Dario Simic
Dario Simic

Intervistato da MilanNews.it, Dario Simic ha raccontato la propria avventura in rossonero. Il difensore croato ha vestito la maglia del Milan dal 2002 al 2008.

Ciao Dario come stai? Cosa fai ora che hai smesso con il calcio?
“Dopo l’esperienza a Monaco nel 2010 ho smesso con il calcio giocato chiudendo la carriera. Sono tornato a Zagabria dove ho una casa e tre figli, che però sono nati a Milano. Ognuno nelle finali di Champions, nel 2003, nel 2005 e l’ultimo nel 2007. Infatti al dottor Galliani scherzando ho detto di voler fare pure il quarto così anche il Milan ritorna in finale (ride). Con mia moglie ho vissuto a Milano, sono stati anni bellissimi. Il Milan è difficile da dimenticare”.

Qual è il ricordo più bello che hai del Milan?
“Quando abbiamo vinto la finale di Champions League contro la Juventus, la prima volta è stata un’emozione indescrivibile. Anche ad Atene è stata bella ma quella di Manchester ha trasmesso più emozioni. Però tutti i sei anni li ho vissuti bene, perchè la squadra era straordinaria, bravi ragazzi, avevamo un gruppo stupendo. A a parte i risultati avevamo Ancelotti come allenatore, ma il gruppo era davvero unito. C’era il nucleo della squadra fatto di italiani, quelli più bravi in Italia, poi si aggiungevano stranieri molto forti ma l’anima del Milan era italiana, così deve essere se vuoi vincere”.

Tra l’altro grazie al progetto Milan Glorie sei ancora in contatto con diversi ex compagni di quella squadra…
“Si è un bel progetto, la prima volta abbiamo giocato in Iran e ho rivisti vecchi amici, siamo stati insieme, abbiamo ricordato i vecchi tempi e quello che abbiamo vissuto da giocatori, una bella esperienza”.

Italia e Croazia sono nello stesso girone e tra poco si affronteranno, sono entrambe favorite per il passaggio del turno?
“L’Italia e la Croazia hanno le stesse possibilità di qualificarsi, sono entrambe favorite per andare avanti poi contro l’Italia abbiamo sempre giocato bene, contro una grande squadra diamo sempre qualcosa in più. La Croazia è un gruppo veramente interessante, formato da gente di esperienza internazionale come Modric, Rakitic, Mandzukic e Srna.
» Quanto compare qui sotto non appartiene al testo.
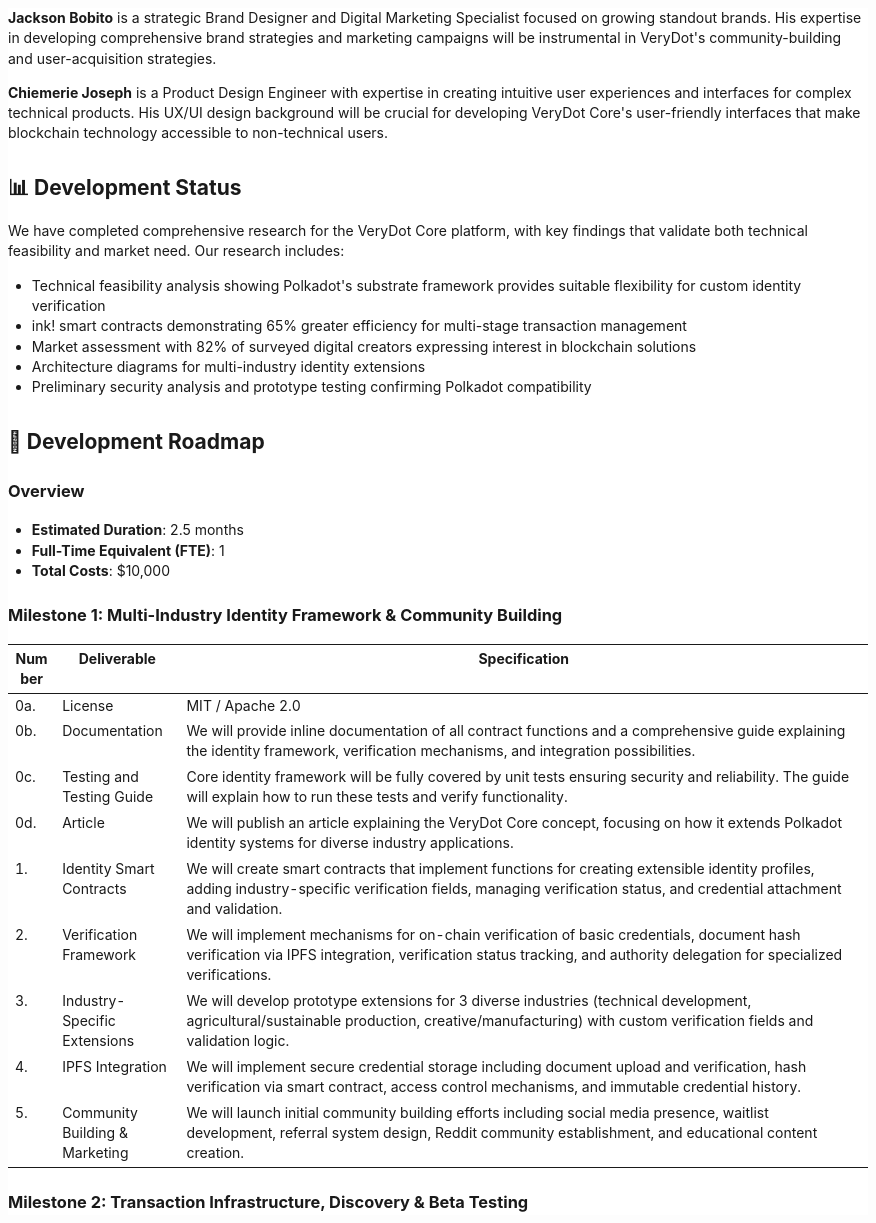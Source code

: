 **Jackson Bobito** is a strategic Brand Designer and Digital Marketing Specialist focused on growing standout brands. His expertise in developing comprehensive brand strategies and marketing campaigns will be instrumental in VeryDot's community-building and user-acquisition strategies.

**Chiemerie Joseph** is a Product Design Engineer with expertise in creating intuitive user experiences and interfaces for complex technical products. His UX/UI design background will be crucial for developing VeryDot Core's user-friendly interfaces that make blockchain technology accessible to non-technical users.

## 📊 Development Status

We have completed comprehensive research for the VeryDot Core platform, with key findings that validate both technical feasibility and market need. Our research includes:

- Technical feasibility analysis showing Polkadot's substrate framework provides suitable flexibility for custom identity verification
- ink! smart contracts demonstrating 65% greater efficiency for multi-stage transaction management
- Market assessment with 82% of surveyed digital creators expressing interest in blockchain solutions
- Architecture diagrams for multi-industry identity extensions
- Preliminary security analysis and prototype testing confirming Polkadot compatibility

## 📅 Development Roadmap

### Overview

- **Estimated Duration**: 2.5 months
- **Full-Time Equivalent (FTE)**: 1
- **Total Costs**: $10,000

### Milestone 1: Multi-Industry Identity Framework & Community Building

| Number | Deliverable | Specification |
| --- | --- | --- |
| 0a. | License | MIT / Apache 2.0 |
| 0b. | Documentation | We will provide inline documentation of all contract functions and a comprehensive guide explaining the identity framework, verification mechanisms, and integration possibilities. |
| 0c. | Testing and Testing Guide | Core identity framework will be fully covered by unit tests ensuring security and reliability. The guide will explain how to run these tests and verify functionality. |
| 0d. | Article | We will publish an article explaining the VeryDot Core concept, focusing on how it extends Polkadot identity systems for diverse industry applications. |
| 1. | Identity Smart Contracts | We will create smart contracts that implement functions for creating extensible identity profiles, adding industry-specific verification fields, managing verification status, and credential attachment and validation. |
| 2. | Verification Framework | We will implement mechanisms for on-chain verification of basic credentials, document hash verification via IPFS integration, verification status tracking, and authority delegation for specialized verifications. |
| 3. | Industry-Specific Extensions | We will develop prototype extensions for 3 diverse industries (technical development, agricultural/sustainable production, creative/manufacturing) with custom verification fields and validation logic. |
| 4. | IPFS Integration | We will implement secure credential storage including document upload and verification, hash verification via smart contract, access control mechanisms, and immutable credential history. |
| 5. | Community Building & Marketing | We will launch initial community building efforts including social media presence, waitlist development, referral system design, Reddit community establishment, and educational content creation. |

### Milestone 2: Transaction Infrastructure, Discovery & Beta Testing
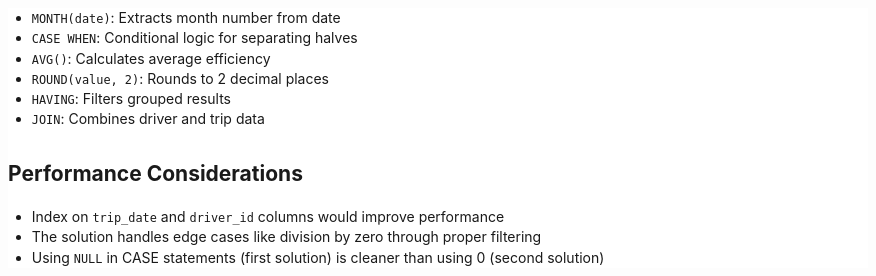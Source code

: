 - `MONTH(date)`: Extracts month number from date
- `CASE WHEN`: Conditional logic for separating halves
- `AVG()`: Calculates average efficiency
- `ROUND(value, 2)`: Rounds to 2 decimal places
- `HAVING`: Filters grouped results
- `JOIN`: Combines driver and trip data

## Performance Considerations

- Index on `trip_date` and `driver_id` columns would improve performance
- The solution handles edge cases like division by zero through proper filtering
- Using `NULL` in CASE statements (first solution) is cleaner than using 0 (second solution)
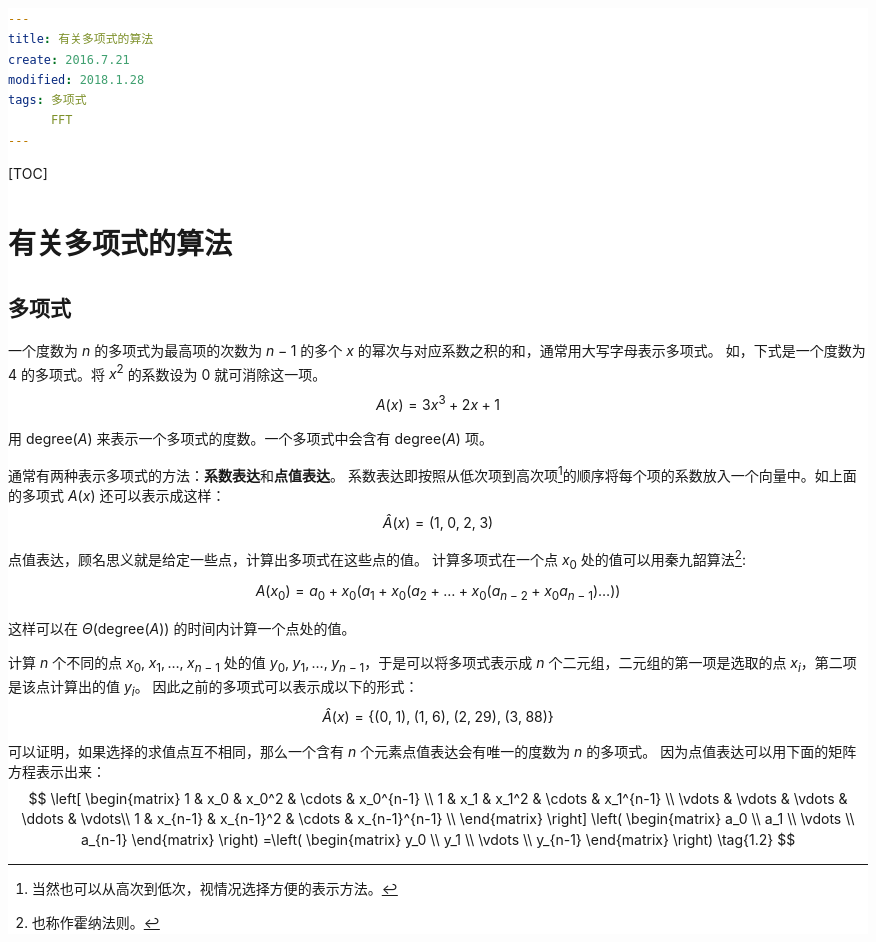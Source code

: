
 ```yaml
---
title: 有关多项式的算法
create: 2016.7.21
modified: 2018.1.28
tags: 多项式
      FFT
---
```


[TOC]
# 有关多项式的算法
## 多项式
一个度数为 $n$ 的多项式为最高项的次数为 $n - 1$ 的多个 $x$ 的幂次与对应系数之积的和，通常用大写字母表示多项式。
如，下式是一个度数为 $4$ 的多项式。将 $x^2$ 的系数设为 $0$ 就可消除这一项。
$$ A(x) = 3x^3 + 2x + 1 $$

用 $\text{degree}(A)$ 来表示一个多项式的度数。一个多项式中会含有 $\text{degree}(A)$ 项。

通常有两种表示多项式的方法：**系数表达**和**点值表达**。
系数表达即按照从低次项到高次项[^ordering]的顺序将每个项的系数放入一个向量中。如上面的多项式 $A(x)$ 还可以表示成这样：
$$ \hat A(x) = (1,\;0,\;2,\;3) $$

[^ordering]: 当然也可以从高次到低次，视情况选择方便的表示方法。

点值表达，顾名思义就是给定一些点，计算出多项式在这些点的值。
计算多项式在一个点 $x_0$ 处的值可以用秦九韶算法[^huola]:
$$ A(x_0) = a_0 + x_0(a_1 + x_0(a_2 + \dots + x_0(a_{n-2} + x_0a_{n-1})\dots)) \tag{1.1}$$

这样可以在 $\Theta(\text{degree}(A))$ 的时间内计算一个点处的值。

[^huola]: 也称作霍纳法则。

计算 $n$ 个不同的点 $x_0,\;x_1,\dots,\;x_{n-1}$ 处的值 $y_0,\;y_1,\dots,\;y_{n-1}$，于是可以将多项式表示成 $n$ 个二元组，二元组的第一项是选取的点 $x_i$，第二项是该点计算出的值 $y_i$。
因此之前的多项式可以表示成以下的形式：
$$ \hat A(x) = \{(0,\;1),\;(1,\;6),\;(2,\;29),\;(3,\;88)\} $$

可以证明，如果选择的求值点互不相同，那么一个含有 $n$ 个元素点值表达会有唯一的度数为 $n$ 的多项式。
因为点值表达可以用下面的矩阵方程表示出来：
$$
\left[
\begin{matrix}
1 & x_0 & x_0^2 & \cdots & x_0^{n-1} \\
1 & x_1 & x_1^2 & \cdots & x_1^{n-1} \\
\vdots & \vdots & \vdots & \ddots & \vdots\\
1 & x_{n-1} & x_{n-1}^2 & \cdots & x_{n-1}^{n-1} \\
\end{matrix}
\right]
\left(
\begin{matrix}
a_0 \\
a_1 \\
\vdots \\
a_{n-1}
\end{matrix}
\right)
=\left(
\begin{matrix}
y_0 \\
y_1 \\
\vdots \\
y_{n-1}
\end{matrix}
\right)
\tag{1.2}
$$

[^sampling-points]: 因为新的多项式的度数为 $\text{degree}(A) + \text{degree}(B)$。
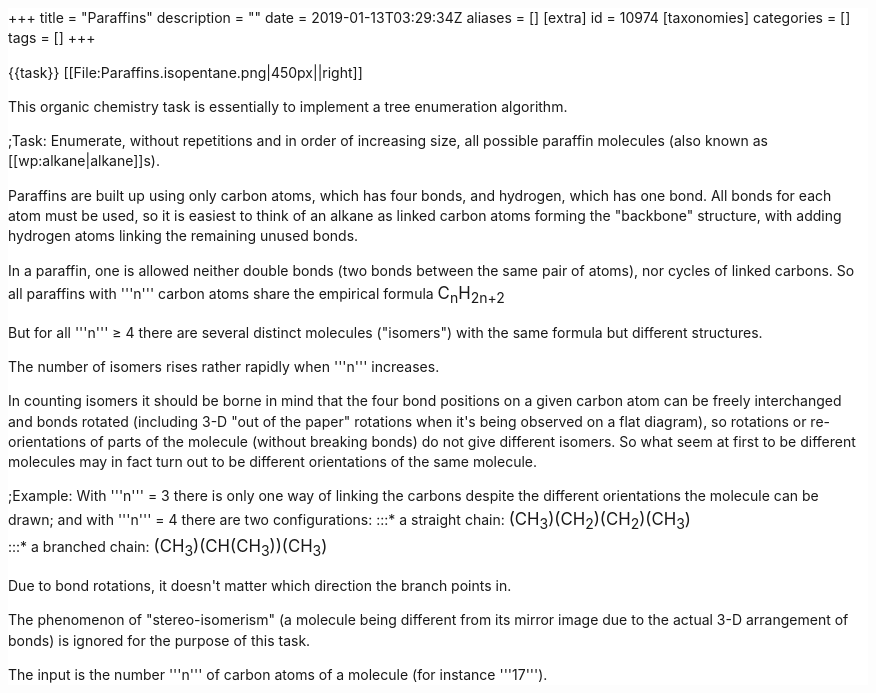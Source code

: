 +++
title = "Paraffins"
description = ""
date = 2019-01-13T03:29:34Z
aliases = []
[extra]
id = 10974
[taxonomies]
categories = []
tags = []
+++

{{task}}
[[File:Paraffins.isopentane.png|450px||right]]

This organic chemistry task is essentially to implement a tree enumeration algorithm.


;Task:
Enumerate, without repetitions and in order of increasing size, all possible paraffin molecules (also known as [[wp:alkane|alkane]]s). 


Paraffins are built up using only carbon atoms, which has four bonds, and hydrogen, which has one bond. All bonds for each atom must be used, so it is easiest to think of an alkane as linked carbon atoms forming the "backbone" structure, with adding hydrogen atoms linking the remaining unused bonds.

In a paraffin, one is allowed neither double bonds (two bonds between the same pair of atoms), nor cycles of linked carbons. So all paraffins with   '''n'''   carbon atoms share the empirical formula   <big>C<sub>n</sub>H<sub>2n+2</sub></big>

But for all   '''n''' ≥ 4   there are several distinct molecules ("isomers") with the same formula but different structures. 

The number of isomers rises rather rapidly when   '''n'''   increases. 

In counting isomers it should be borne in mind that the four bond positions on a given carbon atom can be freely interchanged and bonds rotated (including 3-D "out of the paper" rotations when it's being observed on a flat diagram), so rotations or re-orientations of parts of the molecule (without breaking bonds) do not give different isomers. So what seem at first to be different molecules may in fact turn out to be different orientations of the same molecule.


;Example:
With   '''n''' = 3   there is only one way of linking the carbons despite the different orientations the molecule can be drawn;   and with   '''n''' = 4   there are two configurations: 
:::* a   straight chain:     <big>(CH<sub>3</sub>)(CH<sub>2</sub>)(CH<sub>2</sub>)(CH<sub>3</sub>)</big>   
:::* a        branched chain:     <big>(CH<sub>3</sub>)(CH(CH<sub>3</sub>))(CH<sub>3</sub>)</big>



Due to bond rotations, it doesn't matter which direction the branch points in. 

The phenomenon of "stereo-isomerism" (a molecule being different from its mirror image due to the actual 3-D arrangement of bonds) is ignored for the purpose of this task.

The input is the number   '''n'''   of carbon atoms of a molecule (for instance '''17'''). 
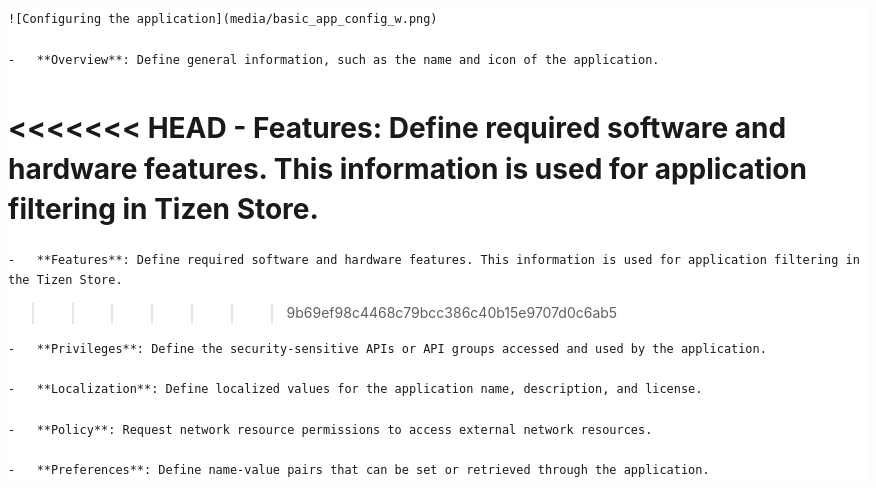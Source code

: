     ![Configuring the application](media/basic_app_config_w.png)

    -   **Overview**: Define general information, such as the name and icon of the application.

<<<<<<< HEAD
    -   **Features**: Define required software and hardware features. This information is used for application filtering in Tizen Store.
=======
    -   **Features**: Define required software and hardware features. This information is used for application filtering in the Tizen Store.
>>>>>>> 9b69ef98c4468c79bcc386c40b15e9707d0c6ab5

    -   **Privileges**: Define the security-sensitive APIs or API groups accessed and used by the application.

    -   **Localization**: Define localized values for the application name, description, and license.

    -   **Policy**: Request network resource permissions to access external network resources.

    -   **Preferences**: Define name-value pairs that can be set or retrieved through the application.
Gente che fa le coppe europee da anni e possono fare davvero bene”.

Come vedi Inzaghi sulla panchina del Milan? Ti aspettavi un inizio così?
“Quando giocavo insieme a lui vedevo grande passione per il calcio. Ricordo che mentre noi avevamo altri hobby lui parlava solo di calcio, conosceva a memoria tutti i giocatori dalla serie A alla D, tutti i nomi e caratteristiche. Poi leggeva bene la partita, sapeva sempre cosa fare in campo. Era sempre allegro, mi divertivo a parlare con lui. Non mi aspettavo che sarebbe diventato così velocemente un allenatore, ma ha fatto bene a fare esperienza con la formazione Primavera, è importate iniziare con i giovani prima di arrivare sulla panchina della prima squadra. Ora sta diffondendo la sua energia per i ragazzi”.

Non è più il grande Milan in cui giocavi tu, secondo te questa squadra può rilanciarsi per tornare in Europa?
“Il Milan ha cambiato tanto, prima comprava i migliori giocatori del mondo e nessuno voleva andare via. Ora invece c’è crisi in Italia e il Milan ha cambiato strategia. Ci vogliono progetti fenomenali per ottenere i risultati di prima. La società non può permettersi i migliori giocatori come una volta perciò deve trovare gente giovane e promettente. Deve attuare un progetto di cinque anni e poi otterrà i risultati. Sarà molto difficile competere per l’Europa, in Italia invece può andare meglio rispetto allo scorso anno”.

Abate ha iniziato col piede giusto la stagione. I due centrali Alex e Rami sembrano dare qualche garanzia in più. Come ti sembra la difesa milanista?
“Mi è piaciuto l’avvio di Abate. E’ veloce e ha parecchia resistenza, gioca ad alti livelli. Poi c’è gente esperta come Bonera che ormai è un senatore, ha giocato sempre per la squadra. Alex lo osservavo da vicino quando ha giocato contro di noi al Monaco, si vedeva che era un bravo difensore. Anche Zapata quando viene chiamato in causa risponde presente. Il Milan ha potenzialmente una difesa solida, quest’anno è vero che hanno subito tanti gol ma bisogna mettere in conto che si pratica un calcio offensivo, il Milan segna anche tanti gol”.